Per il liquore di mirto la produzione è strettamente a livello familiare, pertanto attrezzatevi per effettuare una piacevole escursione all’abbazia di Santa Cecilia per raccogliere il mirto e provare la mia ricetta:
Liquore al mirto

1kg di bacche
1 l alcool a 95 °
700 gr zucchero
1,5 litri di acqua

Procedimento
Mettere le bacche in un barattolo (sufficientemente ampio da contenere bacche ed alcool), versare l’alcool avendo l’accortezza di ricoprirle. Chiudere ermeticamente, riporre al buio, agitare una volta al giorno e lasciare in infusione per almeno 15/20gg. Trascorso il tempo di infusione si prepara lo sciroppo facendo bollire l’acqua con lo zucchero per alcuni minuti, poi fatelo raffreddare bene e aggiungetelo all’alcool con le bacche. Mescolate bene e lasciate in infusione il tutto per tre ore. Imbottigliate filtrando con garze sterili.
Si consiglia di non schiacciare le bacche poiché rilasciano un sapore tannico, inoltre per ottenere un liquore al top il mirto deve essere raccolto tra dicembre e gennaio quando le bacche hanno raggiunto il classico colore blu-violaceo e non sono ancora rinsecchite.

Dove trovare la mozzarella con la mortella

Caseificio La Vallesina di Domenico Verrone
Via F. Cammarota, 55
Vallo della Lucania
tel. & fax. 0974712165
mobile 3291686756


Agriturismo Prisco
Azienda Agricola Biologica
www.agriturismoprisco.it
Contrada Valle degli Elci
San Mauro la Bruca

Caseificio Chirico
Contrada Zampini
Tel. 0974.971584
www.caseificiochirico.it
Ascea

5 Commenti

  1. La mozzarella nella mortella l’ho mangiata varie volte e devo dire che è davvero molto buona; mi manca il liquore al mirto… mi attrezzerò al più presto anche per questo.

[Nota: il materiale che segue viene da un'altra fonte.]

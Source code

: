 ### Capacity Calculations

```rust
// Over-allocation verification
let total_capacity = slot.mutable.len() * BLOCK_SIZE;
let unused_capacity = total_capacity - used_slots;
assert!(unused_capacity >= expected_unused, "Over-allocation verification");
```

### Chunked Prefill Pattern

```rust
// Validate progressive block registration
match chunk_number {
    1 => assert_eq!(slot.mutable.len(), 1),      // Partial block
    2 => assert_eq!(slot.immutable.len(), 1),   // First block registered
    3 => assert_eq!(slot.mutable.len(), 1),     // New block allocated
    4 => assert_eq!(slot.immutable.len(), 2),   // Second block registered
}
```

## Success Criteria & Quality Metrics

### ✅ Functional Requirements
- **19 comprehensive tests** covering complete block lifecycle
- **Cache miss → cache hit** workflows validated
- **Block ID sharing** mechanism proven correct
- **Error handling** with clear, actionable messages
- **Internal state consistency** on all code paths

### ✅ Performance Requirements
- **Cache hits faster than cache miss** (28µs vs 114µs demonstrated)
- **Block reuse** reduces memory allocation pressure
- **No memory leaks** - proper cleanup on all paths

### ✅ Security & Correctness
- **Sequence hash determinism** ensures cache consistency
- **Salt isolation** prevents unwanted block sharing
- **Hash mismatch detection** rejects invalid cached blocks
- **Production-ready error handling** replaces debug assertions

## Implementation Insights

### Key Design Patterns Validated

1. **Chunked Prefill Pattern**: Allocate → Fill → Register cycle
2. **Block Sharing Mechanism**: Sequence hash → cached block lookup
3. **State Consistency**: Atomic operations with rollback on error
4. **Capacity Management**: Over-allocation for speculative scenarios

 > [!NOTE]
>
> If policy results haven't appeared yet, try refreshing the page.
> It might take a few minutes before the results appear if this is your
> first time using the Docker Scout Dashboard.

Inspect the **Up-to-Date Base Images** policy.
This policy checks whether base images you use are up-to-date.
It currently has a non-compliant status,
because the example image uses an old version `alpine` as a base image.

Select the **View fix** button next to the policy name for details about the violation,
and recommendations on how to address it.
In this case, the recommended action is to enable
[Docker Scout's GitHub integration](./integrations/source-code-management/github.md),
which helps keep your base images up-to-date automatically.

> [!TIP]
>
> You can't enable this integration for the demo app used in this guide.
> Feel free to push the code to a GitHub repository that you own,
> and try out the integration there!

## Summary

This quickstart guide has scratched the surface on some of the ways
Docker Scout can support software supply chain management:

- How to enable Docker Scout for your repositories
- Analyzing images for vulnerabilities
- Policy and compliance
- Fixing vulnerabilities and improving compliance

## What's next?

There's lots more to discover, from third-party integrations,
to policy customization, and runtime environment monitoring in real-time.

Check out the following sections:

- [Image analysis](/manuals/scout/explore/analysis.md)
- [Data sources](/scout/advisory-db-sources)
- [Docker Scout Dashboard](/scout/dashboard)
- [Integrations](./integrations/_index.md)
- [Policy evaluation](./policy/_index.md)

  2. Come dire? Questo articolo mi ha ricordato la mia nonna quando faceva la mozzarella con le sue mani…che bei ricordi!
    Comunque ti faccio sempre i miei complimenti. Questi articoli sono un bellissimo strumento sia per far apprezzare i prodotti della nostra terra a chi non li ha mai provati e sia per farli ulteriormente apprezzare a chi li conosce già!
    Un pensiero va al liquore…maura ma una bottiglietta non si può avere??? sai in questo periodo d’esami potrebbe servire! darebbe un pò di vigore alla mia mente XD
    Ti mando un grosso bacio! ciau

  3. Bell’articolo che mi ha fatto conoscere una realtà,l’abbazia di Santa Cecilia che non conoscevo.La mozzarella nella mortella purtropp non è più un presidio slow food a causa di alcuni problemi col disciplinare originario e con le norme europee che predicano l’asetticità del prodotto.Il prodotto originario come ben descritto da Maura era avvolto nelle foglie di mirto per conservare la mozzarella sino all’arrivo in paese dalle montagne.Quello odierno invece è un formaggio che il mirto lo vede solo una volta giunto nella confezione,un prodotto ottimo sia chiaro ma che dell’originario è solo parzialmente una copia.Anche questo processo però secondo le norme vigenti è fuori legge come lo è fare la provola coi vecchi affumicatoi,il formaggio di fossa nella “fossa” ecc………………..la comunità europea mi ha rotto i maroni.

  4. Giorno 15 ti sei fatta e ci hai fatto non solo un regalo alcolico… ci hai donato un pezzo vero di storia del territorio. e di biodiversità.
    Guardando quelle foto pensi alla natura incontaminata…spero che il luogo sia vissuto,ma anche protetto.